Problem to work on
Exactly as written, set down every entry once more.
(Data under study Opens)
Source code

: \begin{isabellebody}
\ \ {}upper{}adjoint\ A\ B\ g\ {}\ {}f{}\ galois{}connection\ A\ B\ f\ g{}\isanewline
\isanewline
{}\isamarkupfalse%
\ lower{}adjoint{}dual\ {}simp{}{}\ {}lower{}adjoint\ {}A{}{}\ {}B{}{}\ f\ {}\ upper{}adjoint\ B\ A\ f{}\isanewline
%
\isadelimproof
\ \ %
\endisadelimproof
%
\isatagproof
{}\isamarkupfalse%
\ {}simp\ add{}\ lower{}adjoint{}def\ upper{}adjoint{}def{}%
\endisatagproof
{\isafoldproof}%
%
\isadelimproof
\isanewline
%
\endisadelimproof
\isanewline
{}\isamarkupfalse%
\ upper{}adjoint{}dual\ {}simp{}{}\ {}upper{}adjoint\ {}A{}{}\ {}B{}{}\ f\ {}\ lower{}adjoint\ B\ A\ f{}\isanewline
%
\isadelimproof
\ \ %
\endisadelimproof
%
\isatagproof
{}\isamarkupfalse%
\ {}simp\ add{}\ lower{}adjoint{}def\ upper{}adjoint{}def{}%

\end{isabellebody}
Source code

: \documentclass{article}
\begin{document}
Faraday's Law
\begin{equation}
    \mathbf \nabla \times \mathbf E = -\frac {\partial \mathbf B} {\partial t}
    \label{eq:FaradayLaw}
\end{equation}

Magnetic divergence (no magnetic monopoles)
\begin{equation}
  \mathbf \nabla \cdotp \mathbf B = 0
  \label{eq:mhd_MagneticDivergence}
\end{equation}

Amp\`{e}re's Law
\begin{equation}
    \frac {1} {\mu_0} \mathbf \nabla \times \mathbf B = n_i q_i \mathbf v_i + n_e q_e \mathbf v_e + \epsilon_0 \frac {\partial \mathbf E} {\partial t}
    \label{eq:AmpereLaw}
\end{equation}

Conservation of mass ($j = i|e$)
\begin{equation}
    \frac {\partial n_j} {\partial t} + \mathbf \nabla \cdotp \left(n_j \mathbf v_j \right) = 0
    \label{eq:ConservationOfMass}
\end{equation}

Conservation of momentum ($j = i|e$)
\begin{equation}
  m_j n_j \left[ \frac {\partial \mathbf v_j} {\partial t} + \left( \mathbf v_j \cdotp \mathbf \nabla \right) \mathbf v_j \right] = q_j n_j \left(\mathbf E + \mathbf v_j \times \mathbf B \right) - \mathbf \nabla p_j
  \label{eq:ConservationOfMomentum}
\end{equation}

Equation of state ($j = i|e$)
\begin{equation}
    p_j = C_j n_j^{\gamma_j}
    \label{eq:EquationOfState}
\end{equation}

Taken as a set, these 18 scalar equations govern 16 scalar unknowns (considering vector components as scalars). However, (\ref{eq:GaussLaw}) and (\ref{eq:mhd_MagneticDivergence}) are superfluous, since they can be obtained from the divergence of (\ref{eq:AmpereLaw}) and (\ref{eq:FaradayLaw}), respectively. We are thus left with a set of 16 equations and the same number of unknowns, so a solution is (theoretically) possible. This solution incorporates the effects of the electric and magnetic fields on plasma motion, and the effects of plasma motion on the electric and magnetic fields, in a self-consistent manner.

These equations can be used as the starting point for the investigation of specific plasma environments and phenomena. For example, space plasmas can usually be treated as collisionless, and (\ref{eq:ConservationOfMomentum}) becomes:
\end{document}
(Data under study Closes)
Solution to this task
Source code

: \begin{isabellebody}
\ \ {}upper{}adjoint\ A\ B\ g\ {}\ {}f{}\ galois{}connection\ A\ B\ f\ g{}\isanewline
\isanewline
{}\isamarkupfalse%
\ lower{}adjoint{}dual\ {}simp{}{}\ {}lower{}adjoint\ {}A{}{}\ {}B{}{}\ f\ {}\ upper{}adjoint\ B\ A\ f{}\isanewline
%
\isadelimproof
\ \ %
\endisadelimproof
%
\isatagproof
{}\isamarkupfalse%
\ {}simp\ add{}\ lower{}adjoint{}def\ upper{}adjoint{}def{}%
\endisatagproof
{\isafoldproof}%
%
\isadelimproof
\isanewline
%
\endisadelimproof
\isanewline
{}\isamarkupfalse%
\ upper{}adjoint{}dual\ {}simp{}{}\ {}upper{}adjoint\ {}A{}{}\ {}B{}{}\ f\ {}\ lower{}adjoint\ B\ A\ f{}\isanewline
%
\isadelimproof
\ \ %
\endisadelimproof
%
\isatagproof
{}\isamarkupfalse%
\ {}simp\ add{}\ lower{}adjoint{}def\ upper{}adjoint{}def{}%

\end{isabellebody}
Source code

: \documentclass{article}
\begin{document}
Faraday's Law
\begin{equation}
    \mathbf \nabla \times \mathbf E = -\frac {\partial \mathbf B} {\partial t}
    \label{eq:FaradayLaw}
\end{equation}

Magnetic divergence (no magnetic monopoles)
\begin{equation}
  \mathbf \nabla \cdotp \mathbf B = 0
  \label{eq:mhd_MagneticDivergence}
\end{equation}

Amp\`{e}re's Law
\begin{equation}
    \frac {1} {\mu_0} \mathbf \nabla \times \mathbf B = n_i q_i \mathbf v_i + n_e q_e \mathbf v_e + \epsilon_0 \frac {\partial \mathbf E} {\partial t}
    \label{eq:AmpereLaw}
\end{equation}

Conservation of mass ($j = i|e$)
\begin{equation}
    \frac {\partial n_j} {\partial t} + \mathbf \nabla \cdotp \left(n_j \mathbf v_j \right) = 0
    \label{eq:ConservationOfMass}
\end{equation}

Conservation of momentum ($j = i|e$)
\begin{equation}
  m_j n_j \left[ \frac {\partial \mathbf v_j} {\partial t} + \left( \mathbf v_j \cdotp \mathbf \nabla \right) \mathbf v_j \right] = q_j n_j \left(\mathbf E + \mathbf v_j \times \mathbf B \right) - \mathbf \nabla p_j
  \label{eq:ConservationOfMomentum}
\end{equation}

Equation of state ($j = i|e$)
\begin{equation}
    p_j = C_j n_j^{\gamma_j}
    \label{eq:EquationOfState}
\end{equation}

Taken as a set, these 18 scalar equations govern 16 scalar unknowns (considering vector components as scalars). However, (\ref{eq:GaussLaw}) and (\ref{eq:mhd_MagneticDivergence}) are superfluous, since they can be obtained from the divergence of (\ref{eq:AmpereLaw}) and (\ref{eq:FaradayLaw}), respectively. We are thus left with a set of 16 equations and the same number of unknowns, so a solution is (theoretically) possible. This solution incorporates the effects of the electric and magnetic fields on plasma motion, and the effects of plasma motion on the electric and magnetic fields, in a self-consistent manner.

These equations can be used as the starting point for the investigation of specific plasma environments and phenomena. For example, space plasmas can usually be treated as collisionless, and (\ref{eq:ConservationOfMomentum}) becomes:
\end{document}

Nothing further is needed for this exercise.